=== Supplied records ===

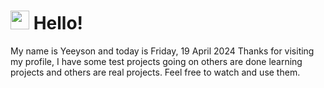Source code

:  <h1>
    <img src="https://emojis.slackmojis.com/emojis/images/1643510097/45343/hi.gif?1643510097" width="30"/> 
    Hello!
 </h1>
 <p>
    My name is Yeeyson and today is Friday, 19 April 2024
    Thanks for visiting my profile, I have some test projects going on others are done learning projects and others are real projects.
    Feel free to watch and use them.
 </p>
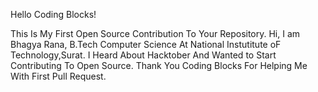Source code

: Hello Coding Blocks! 

This Is My First Open Source Contribution To Your Repository.
Hi, I am Bhagya Rana, B.Tech Computer Science At National Instutitute oF Technology,Surat. 
I Heard About Hacktober And Wanted to Start Contributing To Open Source. 
Thank You Coding Blocks For Helping Me With First Pull Request.
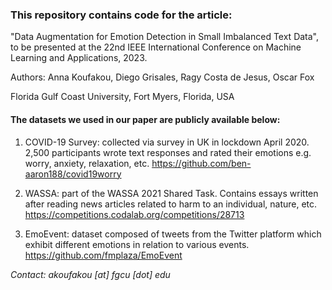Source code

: ### This repository contains code for the article:
"Data Augmentation for Emotion Detection in Small Imbalanced Text Data", to be presented at the 22nd IEEE International Conference on Machine Learning and Applications, 2023.

Authors: Anna Koufakou, Diego Grisales, Ragy Costa de Jesus, Oscar Fox 

Florida Gulf Coast University, Fort Myers, Florida, USA


#### The datasets we used in our paper are publicly available below:

1. COVID-19 Survey: collected via survey in UK in lockdown April 2020. 2,500 participants wrote text responses and rated their emotions e.g. worry, anxiety, relaxation, etc. https://github.com/ben-aaron188/covid19worry

2. WASSA: part of the WASSA 2021 Shared Task. Contains essays written after reading news articles related to harm to an individual, nature, etc. https://competitions.codalab.org/competitions/28713

3. EmoEvent: dataset composed of tweets from the Twitter platform which exhibit different emotions in relation to various events. https://github.com/fmplaza/EmoEvent

_Contact: akoufakou [at] fgcu [dot] edu_
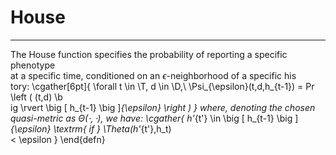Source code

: # House
---


The House function specifies the probability of reporting a specific phenotype \
at a specific time, conditioned on an $\epsilon$-neighborhood of a specific his\
tory:
\cgather[6pt]{
\forall t \in \T, d \in \D,\ \Psi_{\epsilon}(t,d,h_{t-1}) = Pr \left ( (t,d) \b\
ig \rvert \big [ h_{t-1} \big ]_{\epsilon}  \right )
}
where, denoting the chosen quasi-metric as $\Theta(\cdot,\cdot)$, we have:
\cgather{
h'_{t'} \in \big [ h_{t-1} \big ]_{\epsilon} \textrm{ if } \Theta(h'_{t'},h_t) \
< \epsilon
}
\end{defn}

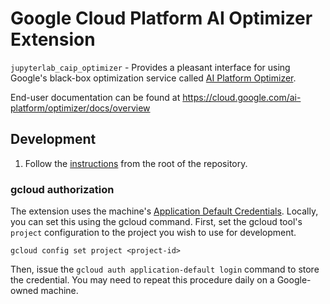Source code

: # Google Cloud Platform AI Optimizer Extension

`jupyterlab_caip_optimizer` - Provides a pleasant interface for using Google's black-box optimization service called [AI Platform Optimizer](https://cloud.google.com/ai-platform/optimizer/docs/overview).

End-user documentation can be found at https://cloud.google.com/ai-platform/optimizer/docs/overview

## Development

1. Follow the [instructions](../#Development) from the root of the repository.

### gcloud authorization

The extension uses the machine's
[Application Default Credentials](https://cloud.google.com/docs/authentication/production).
Locally, you can set this using the gcloud command. First, set the gcloud tool's
`project` configuration to the project you wish to use for development.

`gcloud config set project <project-id>`

Then, issue the `gcloud auth application-default login` command to store the
credential. You may need to repeat this procedure daily on a Google-owned
machine.
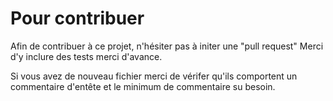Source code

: # Pour contribuer

Afin de contribuer à ce projet, n'hésiter pas à initer une "pull request"
Merci d'y inclure des tests merci d'avance.

Si vous avez de nouveau fichier merci de vérifer qu'ils comportent un commentaire d'entête et le minimum de commentaire
su besoin.
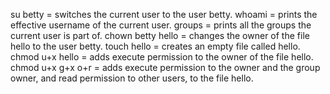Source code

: su betty          = switches the current user to the user betty.
whoami            = prints the effective username of the current user.
groups         	  = prints all the groups the current user is part of.
chown betty hello = changes the owner of the file hello to the user betty.
touch hello       = creates an empty file called hello.
chmod u+x hello   = adds execute permission to the owner of the file hello.
chmod u+x g+x o+r = adds execute permission to the owner and the group owner, and read permission to other users, to the file hello.
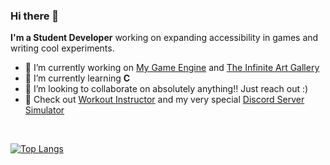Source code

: ### Hi there 👋


**I'm a Student Developer** working on expanding accessibility in games and writing cool experiments.

- 🔭 I’m currently working on [My Game Engine](https://github.com/nowaythisworks/Austin-Game-Engine) and [The Infinite Art Gallery](https://github.com/Brazil-0034/Infinite-Art-Gallery)
- 🌱 I’m currently learning **C**
- 👯 I’m looking to collaborate on absolutely anything!! Just reach out :)
- 🤖 Check out [Workout Instructor](https://3d-workout-instructor.brazil-0034.repl.co/) and my very special [Discord Server Simulator](https://github.com/Brazil-0034/Discord-Server-Simulator)

<br>

[![Top Langs](https://github-readme-stats.vercel.app/api/top-langs/?username=nowaythisworks&theme=onedark&layout=compact)](https://github.com/anuraghazra/github-readme-stats)
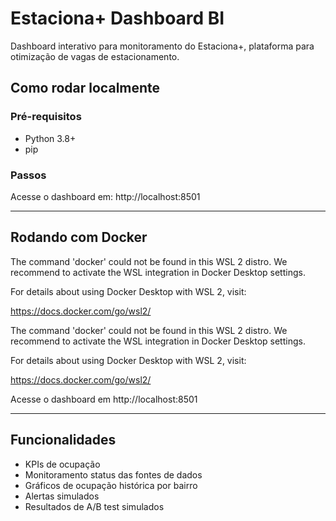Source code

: # Estaciona+ Dashboard BI

Dashboard interativo para monitoramento do Estaciona+, plataforma para otimização de vagas de estacionamento.

## Como rodar localmente

### Pré-requisitos

- Python 3.8+
- pip

### Passos



Acesse o dashboard em: http://localhost:8501

---

## Rodando com Docker


The command 'docker' could not be found in this WSL 2 distro.
We recommend to activate the WSL integration in Docker Desktop settings.

For details about using Docker Desktop with WSL 2, visit:

https://docs.docker.com/go/wsl2/


The command 'docker' could not be found in this WSL 2 distro.
We recommend to activate the WSL integration in Docker Desktop settings.

For details about using Docker Desktop with WSL 2, visit:

https://docs.docker.com/go/wsl2/

Acesse o dashboard em http://localhost:8501

---

## Funcionalidades

- KPIs de ocupação
- Monitoramento status das fontes de dados
- Gráficos de ocupação histórica por bairro
- Alertas simulados
- Resultados de A/B test simulados
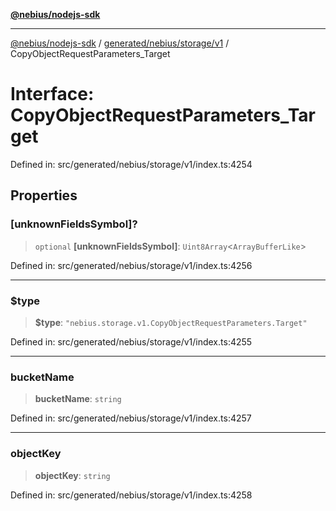 [**@nebius/nodejs-sdk**](../../../../../README.md)

---

[@nebius/nodejs-sdk](../../../../../README.md) / [generated/nebius/storage/v1](../README.md) / CopyObjectRequestParameters_Target

# Interface: CopyObjectRequestParameters_Target

Defined in: src/generated/nebius/storage/v1/index.ts:4254

## Properties

### \[unknownFieldsSymbol\]?

> `optional` **\[unknownFieldsSymbol\]**: `Uint8Array`\<`ArrayBufferLike`\>

Defined in: src/generated/nebius/storage/v1/index.ts:4256

---

### $type

> **$type**: `"nebius.storage.v1.CopyObjectRequestParameters.Target"`

Defined in: src/generated/nebius/storage/v1/index.ts:4255

---

### bucketName

> **bucketName**: `string`

Defined in: src/generated/nebius/storage/v1/index.ts:4257

---

### objectKey

> **objectKey**: `string`

Defined in: src/generated/nebius/storage/v1/index.ts:4258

===

— Exercise brief —
Omit every picture, then repeat the remaining data exactly as it appears above.

— Your response —
Source code

:  <h1>
    <img src="https://emojis.slackmojis.com/emojis/images/1643510097/45343/hi.gif?1643510097" width="30"/> 
    Hello!
 </h1>
 <p>
    My name is Yeeyson and today is Friday, 19 April 2024
    Thanks for visiting my profile, I have some test projects going on others are done learning projects and others are real projects.
    Feel free to watch and use them.
 </p>
Source code

: Hello Coding Blocks! 

This Is My First Open Source Contribution To Your Repository.
Hi, I am Bhagya Rana, B.Tech Computer Science At National Instutitute oF Technology,Surat. 
I Heard About Hacktober And Wanted to Start Contributing To Open Source. 
Thank You Coding Blocks For Helping Me With First Pull Request.
Source code

: ### This repository contains code for the article:
"Data Augmentation for Emotion Detection in Small Imbalanced Text Data", to be presented at the 22nd IEEE International Conference on Machine Learning and Applications, 2023.

Authors: Anna Koufakou, Diego Grisales, Ragy Costa de Jesus, Oscar Fox 

Florida Gulf Coast University, Fort Myers, Florida, USA


#### The datasets we used in our paper are publicly available below:

1. COVID-19 Survey: collected via survey in UK in lockdown April 2020. 2,500 participants wrote text responses and rated their emotions e.g. worry, anxiety, relaxation, etc. https://github.com/ben-aaron188/covid19worry

2. WASSA: part of the WASSA 2021 Shared Task. Contains essays written after reading news articles related to harm to an individual, nature, etc. https://competitions.codalab.org/competitions/28713

3. EmoEvent: dataset composed of tweets from the Twitter platform which exhibit different emotions in relation to various events. https://github.com/fmplaza/EmoEvent

_Contact: akoufakou [at] fgcu [dot] edu_
Source code

: # House
---


The House function specifies the probability of reporting a specific phenotype \
at a specific time, conditioned on an $\epsilon$-neighborhood of a specific his\
tory:
\cgather[6pt]{
\forall t \in \T, d \in \D,\ \Psi_{\epsilon}(t,d,h_{t-1}) = Pr \left ( (t,d) \b\
ig \rvert \big [ h_{t-1} \big ]_{\epsilon}  \right )
}
where, denoting the chosen quasi-metric as $\Theta(\cdot,\cdot)$, we have:
\cgather{
h'_{t'} \in \big [ h_{t-1} \big ]_{\epsilon} \textrm{ if } \Theta(h'_{t'},h_t) \
< \epsilon
}
\end{defn}

Source code

: # Google Cloud Platform AI Optimizer Extension

`jupyterlab_caip_optimizer` - Provides a pleasant interface for using Google's black-box optimization service called [AI Platform Optimizer](https://cloud.google.com/ai-platform/optimizer/docs/overview).

End-user documentation can be found at https://cloud.google.com/ai-platform/optimizer/docs/overview

## Development

1. Follow the [instructions](../#Development) from the root of the repository.

### gcloud authorization

The extension uses the machine's
[Application Default Credentials](https://cloud.google.com/docs/authentication/production).
Locally, you can set this using the gcloud command. First, set the gcloud tool's
`project` configuration to the project you wish to use for development.

`gcloud config set project <project-id>`

Then, issue the `gcloud auth application-default login` command to store the
credential. You may need to repeat this procedure daily on a Google-owned
machine.
Source code

: # Pour contribuer

Afin de contribuer à ce projet, n'hésiter pas à initer une "pull request"
Merci d'y inclure des tests merci d'avance.

Si vous avez de nouveau fichier merci de vérifer qu'ils comportent un commentaire d'entête et le minimum de commentaire
su besoin.
Source code

: su betty          = switches the current user to the user betty.
whoami            = prints the effective username of the current user.
groups         	  = prints all the groups the current user is part of.
chown betty hello = changes the owner of the file hello to the user betty.
touch hello       = creates an empty file called hello.
chmod u+x hello   = adds execute permission to the owner of the file hello.
chmod u+x g+x o+r = adds execute permission to the owner and the group owner, and read permission to other users, to the file hello.
Source code

: ### Hi there 👋


**I'm a Student Developer** working on expanding accessibility in games and writing cool experiments.

- 🔭 I’m currently working on [My Game Engine](https://github.com/nowaythisworks/Austin-Game-Engine) and [The Infinite Art Gallery](https://github.com/Brazil-0034/Infinite-Art-Gallery)
- 🌱 I’m currently learning **C**
- 👯 I’m looking to collaborate on absolutely anything!! Just reach out :)
- 🤖 Check out [Workout Instructor](https://3d-workout-instructor.brazil-0034.repl.co/) and my very special [Discord Server Simulator](https://github.com/Brazil-0034/Discord-Server-Simulator)

<br>

[![Top Langs](https://github-readme-stats.vercel.app/api/top-langs/?username=nowaythisworks&theme=onedark&layout=compact)](https://github.com/anuraghazra/github-readme-stats)
Source code

: # Estaciona+ Dashboard BI

Dashboard interativo para monitoramento do Estaciona+, plataforma para otimização de vagas de estacionamento.

## Como rodar localmente

### Pré-requisitos

- Python 3.8+
- pip

### Passos



Acesse o dashboard em: http://localhost:8501

---

## Rodando com Docker


The command 'docker' could not be found in this WSL 2 distro.
We recommend to activate the WSL integration in Docker Desktop settings.

For details about using Docker Desktop with WSL 2, visit:

https://docs.docker.com/go/wsl2/


The command 'docker' could not be found in this WSL 2 distro.
We recommend to activate the WSL integration in Docker Desktop settings.

For details about using Docker Desktop with WSL 2, visit:

https://docs.docker.com/go/wsl2/

Acesse o dashboard em http://localhost:8501

---

## Funcionalidades

- KPIs de ocupação
- Monitoramento status das fontes de dados
- Gráficos de ocupação histórica por bairro
- Alertas simulados
- Resultados de A/B test simulados
 [**@nebius/nodejs-sdk**](../../../../../README.md)

---

[@nebius/nodejs-sdk](../../../../../README.md) / [generated/nebius/storage/v1](../README.md) / CopyObjectRequestParameters_Target

# Interface: CopyObjectRequestParameters_Target

Defined in: src/generated/nebius/storage/v1/index.ts:4254

## Properties

### \[unknownFieldsSymbol\]?

> `optional` **\[unknownFieldsSymbol\]**: `Uint8Array`\<`ArrayBufferLike`\>

Defined in: src/generated/nebius/storage/v1/index.ts:4256

---

### $type

> **$type**: `"nebius.storage.v1.CopyObjectRequestParameters.Target"`

Defined in: src/generated/nebius/storage/v1/index.ts:4255

---

### bucketName

> **bucketName**: `string`

Defined in: src/generated/nebius/storage/v1/index.ts:4257

---

### objectKey

> **objectKey**: `string`

Defined in: src/generated/nebius/storage/v1/index.ts:4258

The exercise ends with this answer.